*Aim of the exercise:* Quote the records beneath, complete and exact. Leave out images.

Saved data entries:
^^^^

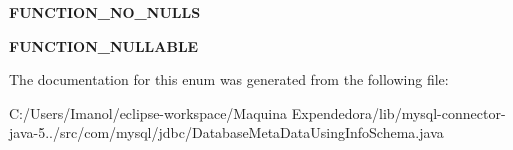 \begin{DoxyCompactItemize}
\mbox{\label{enumcom_1_1mysql_1_1jdbc_1_1_database_meta_data_using_info_schema_1_1_j_d_b_c4_function_constant_af077ba3edd2469680328c09fab064749}} 
{\bfseries F\+U\+N\+C\+T\+I\+O\+N\+\_\+\+N\+O\+\_\+\+N\+U\+L\+LS}
\item 
\mbox{\label{enumcom_1_1mysql_1_1jdbc_1_1_database_meta_data_using_info_schema_1_1_j_d_b_c4_function_constant_a15c1ae2c8a51b4226e2119960e4a5fba}} 
{\bfseries F\+U\+N\+C\+T\+I\+O\+N\+\_\+\+N\+U\+L\+L\+A\+B\+LE}
\end{DoxyCompactItemize}


The documentation for this enum was generated from the following file\+:\begin{DoxyCompactItemize}
\item 
C\+:/\+Users/\+Imanol/eclipse-\/workspace/\+Maquina Expendedora/lib/mysql-\/connector-\/java-\/5../src/com/mysql/jdbc/Database\+Meta\+Data\+Using\+Info\+Schema.\+java\end{DoxyCompactItemize}
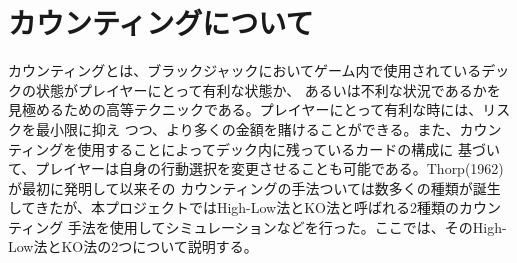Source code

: \section{カウンティングについて}
カウンティングとは、ブラックジャックにおいてゲーム内で使用されているデックの状態がプレイヤーにとって有利な状態か、
あるいは不利な状況であるかを見極めるための高等テクニックである。プレイヤーにとって有利な時には、リスクを最小限に抑え
つつ、より多くの金額を賭けることができる。また、カウンティングを使用することによってデック内に残っているカードの構成に
基づいて、プレイヤーは自身の行動選択を変更させることも可能である。Thorp(1962)が最初に発明して以来その
カウンティングの手法ついては数多くの種類が誕生してきたが、本プロジェクトではHigh-Low法とKO法と呼ばれる2種類のカウンティング
手法を使用してシミュレーションなどを行った。ここでは、そのHigh-Low法とKO法の2つについて説明する。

^^^^

*Answer section:*
 \begin{DoxyCompactItemize}
\mbox{\label{enumcom_1_1mysql_1_1jdbc_1_1_database_meta_data_using_info_schema_1_1_j_d_b_c4_function_constant_af077ba3edd2469680328c09fab064749}} 
{\bfseries F\+U\+N\+C\+T\+I\+O\+N\+\_\+\+N\+O\+\_\+\+N\+U\+L\+LS}
\item 
\mbox{\label{enumcom_1_1mysql_1_1jdbc_1_1_database_meta_data_using_info_schema_1_1_j_d_b_c4_function_constant_a15c1ae2c8a51b4226e2119960e4a5fba}} 
{\bfseries F\+U\+N\+C\+T\+I\+O\+N\+\_\+\+N\+U\+L\+L\+A\+B\+LE}
\end{DoxyCompactItemize}


The documentation for this enum was generated from the following file\+:\begin{DoxyCompactItemize}
\item 
C\+:/\+Users/\+Imanol/eclipse-\/workspace/\+Maquina Expendedora/lib/mysql-\/connector-\/java-\/5../src/com/mysql/jdbc/Database\+Meta\+Data\+Using\+Info\+Schema.\+java\end{DoxyCompactItemize}
Source code

: \section{カウンティングについて}
カウンティングとは、ブラックジャックにおいてゲーム内で使用されているデックの状態がプレイヤーにとって有利な状態か、
あるいは不利な状況であるかを見極めるための高等テクニックである。プレイヤーにとって有利な時には、リスクを最小限に抑え
つつ、より多くの金額を賭けることができる。また、カウンティングを使用することによってデック内に残っているカードの構成に
基づいて、プレイヤーは自身の行動選択を変更させることも可能である。Thorp(1962)が最初に発明して以来その
カウンティングの手法ついては数多くの種類が誕生してきたが、本プロジェクトではHigh-Low法とKO法と呼ばれる2種類のカウンティング
手法を使用してシミュレーションなどを行った。ここでは、そのHigh-Low法とKO法の2つについて説明する。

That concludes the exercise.